» About this exercise: Scan the listing below for "digit", then report every line that has it.
########
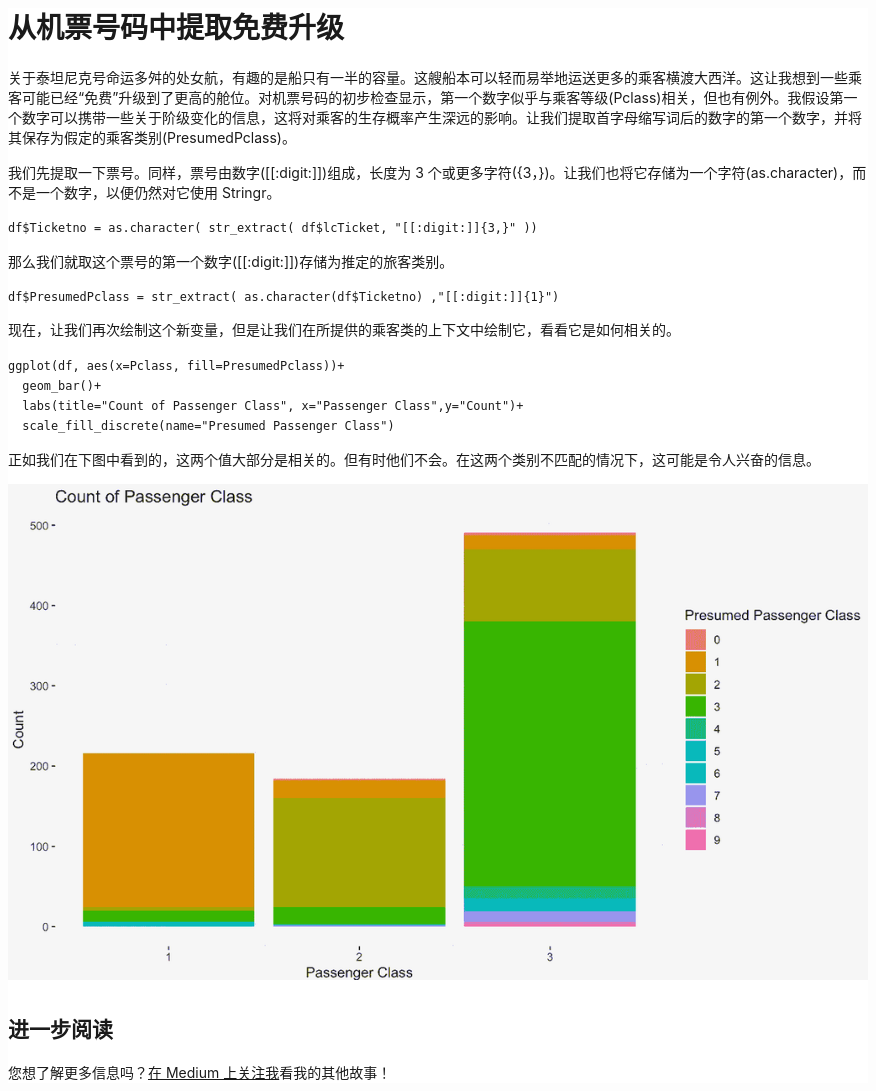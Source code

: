 # 从机票号码中提取免费升级

关于泰坦尼克号命运多舛的处女航，有趣的是船只有一半的容量。这艘船本可以轻而易举地运送更多的乘客横渡大西洋。这让我想到一些乘客可能已经“免费”升级到了更高的舱位。对机票号码的初步检查显示，第一个数字似乎与乘客等级(Pclass)相关，但也有例外。我假设第一个数字可以携带一些关于阶级变化的信息，这将对乘客的生存概率产生深远的影响。让我们提取首字母缩写词后的数字的第一个数字，并将其保存为假定的乘客类别(PresumedPclass)。

我们先提取一下票号。同样，票号由数字([[:digit:]])组成，长度为 3 个或更多字符({3，})。让我们也将它存储为一个字符(as.character)，而不是一个数字，以便仍然对它使用 Stringr。

```
df$Ticketno = as.character( str_extract( df$lcTicket, "[[:digit:]]{3,}" ))
```

那么我们就取这个票号的第一个数字([[:digit:]])存储为推定的旅客类别。

```
df$PresumedPclass = str_extract( as.character(df$Ticketno) ,"[[:digit:]]{1}")
```

现在，让我们再次绘制这个新变量，但是让我们在所提供的乘客类的上下文中绘制它，看看它是如何相关的。

```
ggplot(df, aes(x=Pclass, fill=PresumedPclass))+
  geom_bar()+
  labs(title="Count of Passenger Class", x="Passenger Class",y="Count")+
  scale_fill_discrete(name="Presumed Passenger Class")
```

正如我们在下图中看到的，这两个值大部分是相关的。但有时他们不会。在这两个类别不匹配的情况下，这可能是令人兴奋的信息。

![](img/bb111c5997b6c739558fd0bef018272e.png)

## 进一步阅读

您想了解更多信息吗？[在 Medium 上关注我](https://medium.com/@mattifuchs)看我的其他故事！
########
» Task solution:
我们先提取一下票号。同样，票号由数字([[:digit:]])组成，长度为 3 个或更多字符({3，})。让我们也将它存储为一个字符(as.character)，而不是一个数字，以便仍然对它使用 Stringr。
df$Ticketno = as.character( str_extract( df$lcTicket, "[[:digit:]]{3,}" ))
那么我们就取这个票号的第一个数字([[:digit:]])存储为推定的旅客类别。
df$PresumedPclass = str_extract( as.character(df$Ticketno) ,"[[:digit:]]{1}")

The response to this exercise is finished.